(Items listed in a dataset)

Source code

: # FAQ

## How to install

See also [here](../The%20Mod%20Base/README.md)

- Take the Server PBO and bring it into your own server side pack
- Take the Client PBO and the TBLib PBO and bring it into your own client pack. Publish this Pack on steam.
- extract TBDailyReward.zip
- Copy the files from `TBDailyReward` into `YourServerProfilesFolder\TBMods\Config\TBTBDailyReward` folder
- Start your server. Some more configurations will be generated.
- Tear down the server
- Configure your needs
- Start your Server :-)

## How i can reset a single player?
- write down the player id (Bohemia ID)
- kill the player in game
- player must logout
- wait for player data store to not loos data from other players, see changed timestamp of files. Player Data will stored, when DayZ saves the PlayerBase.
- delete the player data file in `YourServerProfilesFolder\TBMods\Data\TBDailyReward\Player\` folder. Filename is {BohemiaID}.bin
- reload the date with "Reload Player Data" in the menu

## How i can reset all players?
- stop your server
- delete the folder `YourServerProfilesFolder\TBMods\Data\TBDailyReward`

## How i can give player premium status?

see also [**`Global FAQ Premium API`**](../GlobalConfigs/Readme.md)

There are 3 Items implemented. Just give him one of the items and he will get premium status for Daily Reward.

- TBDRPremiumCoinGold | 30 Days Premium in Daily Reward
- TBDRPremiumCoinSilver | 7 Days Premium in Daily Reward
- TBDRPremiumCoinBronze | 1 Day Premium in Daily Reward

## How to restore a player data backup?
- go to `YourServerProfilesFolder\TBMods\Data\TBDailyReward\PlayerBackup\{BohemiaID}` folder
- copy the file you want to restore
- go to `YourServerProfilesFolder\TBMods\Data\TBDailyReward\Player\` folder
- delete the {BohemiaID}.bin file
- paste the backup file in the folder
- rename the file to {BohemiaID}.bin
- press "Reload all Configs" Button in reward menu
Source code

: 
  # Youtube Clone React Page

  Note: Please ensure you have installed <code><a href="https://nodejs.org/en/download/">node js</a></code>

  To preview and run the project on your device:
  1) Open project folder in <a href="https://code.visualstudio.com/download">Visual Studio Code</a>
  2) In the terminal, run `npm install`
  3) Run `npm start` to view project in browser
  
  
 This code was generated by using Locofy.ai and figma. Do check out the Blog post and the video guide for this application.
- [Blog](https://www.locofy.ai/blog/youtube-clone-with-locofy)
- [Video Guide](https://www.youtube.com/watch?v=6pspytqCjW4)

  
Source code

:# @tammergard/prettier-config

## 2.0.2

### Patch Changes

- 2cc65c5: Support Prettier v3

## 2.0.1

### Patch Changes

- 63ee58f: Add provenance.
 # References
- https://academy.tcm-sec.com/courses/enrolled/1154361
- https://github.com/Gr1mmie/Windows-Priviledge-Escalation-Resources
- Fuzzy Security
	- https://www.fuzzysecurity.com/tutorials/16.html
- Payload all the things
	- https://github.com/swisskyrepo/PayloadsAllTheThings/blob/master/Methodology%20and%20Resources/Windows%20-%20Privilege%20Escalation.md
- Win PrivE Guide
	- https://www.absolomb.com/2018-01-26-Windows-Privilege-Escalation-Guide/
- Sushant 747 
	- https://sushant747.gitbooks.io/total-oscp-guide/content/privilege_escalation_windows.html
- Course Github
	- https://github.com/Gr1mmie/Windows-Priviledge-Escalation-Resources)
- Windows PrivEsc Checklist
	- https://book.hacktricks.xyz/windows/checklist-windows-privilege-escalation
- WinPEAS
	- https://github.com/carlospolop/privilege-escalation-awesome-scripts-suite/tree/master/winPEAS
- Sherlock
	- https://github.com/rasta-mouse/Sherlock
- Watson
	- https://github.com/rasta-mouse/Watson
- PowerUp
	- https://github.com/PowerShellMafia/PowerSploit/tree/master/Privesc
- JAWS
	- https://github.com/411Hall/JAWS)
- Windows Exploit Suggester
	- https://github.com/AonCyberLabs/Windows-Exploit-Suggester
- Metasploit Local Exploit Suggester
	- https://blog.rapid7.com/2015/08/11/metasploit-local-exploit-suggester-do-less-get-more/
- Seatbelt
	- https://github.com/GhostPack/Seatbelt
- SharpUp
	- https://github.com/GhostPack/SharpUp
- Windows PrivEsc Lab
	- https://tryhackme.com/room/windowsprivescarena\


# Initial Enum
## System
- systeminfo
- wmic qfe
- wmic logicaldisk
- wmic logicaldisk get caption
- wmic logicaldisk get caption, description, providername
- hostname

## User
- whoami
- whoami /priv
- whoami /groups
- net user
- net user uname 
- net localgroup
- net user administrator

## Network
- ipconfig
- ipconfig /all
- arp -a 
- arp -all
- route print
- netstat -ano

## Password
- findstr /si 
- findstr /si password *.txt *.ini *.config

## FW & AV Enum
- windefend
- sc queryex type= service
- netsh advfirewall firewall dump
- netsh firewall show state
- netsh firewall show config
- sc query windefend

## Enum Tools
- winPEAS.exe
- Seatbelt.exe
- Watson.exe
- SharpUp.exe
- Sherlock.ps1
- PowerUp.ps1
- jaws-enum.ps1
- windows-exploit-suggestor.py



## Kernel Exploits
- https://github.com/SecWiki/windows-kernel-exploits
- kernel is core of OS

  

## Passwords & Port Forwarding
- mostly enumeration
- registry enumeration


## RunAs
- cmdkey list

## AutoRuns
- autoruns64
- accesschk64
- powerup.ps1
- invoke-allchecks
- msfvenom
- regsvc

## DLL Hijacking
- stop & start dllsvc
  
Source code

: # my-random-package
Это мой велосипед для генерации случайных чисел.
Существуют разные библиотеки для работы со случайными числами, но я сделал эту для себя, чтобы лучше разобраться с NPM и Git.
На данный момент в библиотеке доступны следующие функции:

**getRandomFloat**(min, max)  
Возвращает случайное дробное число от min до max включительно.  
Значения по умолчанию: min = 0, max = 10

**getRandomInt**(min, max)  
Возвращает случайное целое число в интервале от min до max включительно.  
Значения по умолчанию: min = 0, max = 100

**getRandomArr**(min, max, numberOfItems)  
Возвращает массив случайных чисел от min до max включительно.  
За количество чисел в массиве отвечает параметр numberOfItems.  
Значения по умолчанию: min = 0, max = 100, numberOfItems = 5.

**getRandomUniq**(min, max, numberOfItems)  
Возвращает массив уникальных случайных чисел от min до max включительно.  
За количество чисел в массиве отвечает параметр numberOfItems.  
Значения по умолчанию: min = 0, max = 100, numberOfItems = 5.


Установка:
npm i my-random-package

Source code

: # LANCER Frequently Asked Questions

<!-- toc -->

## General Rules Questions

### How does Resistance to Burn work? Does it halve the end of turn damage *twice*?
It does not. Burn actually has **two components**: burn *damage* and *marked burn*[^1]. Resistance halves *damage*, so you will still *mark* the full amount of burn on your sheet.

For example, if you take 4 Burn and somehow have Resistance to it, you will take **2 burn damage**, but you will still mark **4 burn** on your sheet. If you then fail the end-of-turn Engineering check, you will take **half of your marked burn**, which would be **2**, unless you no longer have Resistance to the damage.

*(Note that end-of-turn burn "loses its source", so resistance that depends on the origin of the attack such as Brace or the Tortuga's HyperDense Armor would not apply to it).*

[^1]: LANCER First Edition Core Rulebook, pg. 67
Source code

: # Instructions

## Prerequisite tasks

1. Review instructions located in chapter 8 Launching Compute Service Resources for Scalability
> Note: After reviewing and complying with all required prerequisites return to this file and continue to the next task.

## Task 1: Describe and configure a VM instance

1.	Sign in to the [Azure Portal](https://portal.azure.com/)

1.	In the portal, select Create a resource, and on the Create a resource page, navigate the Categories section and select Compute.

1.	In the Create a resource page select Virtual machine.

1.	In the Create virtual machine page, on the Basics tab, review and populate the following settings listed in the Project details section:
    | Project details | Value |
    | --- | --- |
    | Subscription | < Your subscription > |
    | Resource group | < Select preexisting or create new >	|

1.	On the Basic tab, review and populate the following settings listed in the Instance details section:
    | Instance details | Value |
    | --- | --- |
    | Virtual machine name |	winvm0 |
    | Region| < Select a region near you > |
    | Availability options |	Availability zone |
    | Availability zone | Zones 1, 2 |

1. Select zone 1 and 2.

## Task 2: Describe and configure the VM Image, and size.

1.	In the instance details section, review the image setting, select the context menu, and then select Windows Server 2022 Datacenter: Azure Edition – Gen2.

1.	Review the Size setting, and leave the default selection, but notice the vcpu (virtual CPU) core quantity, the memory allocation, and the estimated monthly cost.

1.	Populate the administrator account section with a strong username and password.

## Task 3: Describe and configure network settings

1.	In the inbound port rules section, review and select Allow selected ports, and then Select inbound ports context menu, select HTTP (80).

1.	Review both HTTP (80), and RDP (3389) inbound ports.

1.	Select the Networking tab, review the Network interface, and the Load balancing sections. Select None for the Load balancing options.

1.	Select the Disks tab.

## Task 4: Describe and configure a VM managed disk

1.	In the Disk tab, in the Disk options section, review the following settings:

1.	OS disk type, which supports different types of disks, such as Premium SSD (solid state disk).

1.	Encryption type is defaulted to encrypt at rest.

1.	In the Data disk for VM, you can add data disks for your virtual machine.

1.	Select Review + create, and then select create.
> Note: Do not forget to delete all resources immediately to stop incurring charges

# WHAT THIS TASK INVOLVES
In restating the data, begin at its first line, reproduce each line word for word, and conclude with the line that contains "- extract TBDailyReward.zip".

# SOLUTION BELOW
Source code

: # FAQ

## How to install

See also [here](../The%20Mod%20Base/README.md)

- Take the Server PBO and bring it into your own server side pack
- Take the Client PBO and the TBLib PBO and bring it into your own client pack. Publish this Pack on steam.
- extract TBDailyReward.zip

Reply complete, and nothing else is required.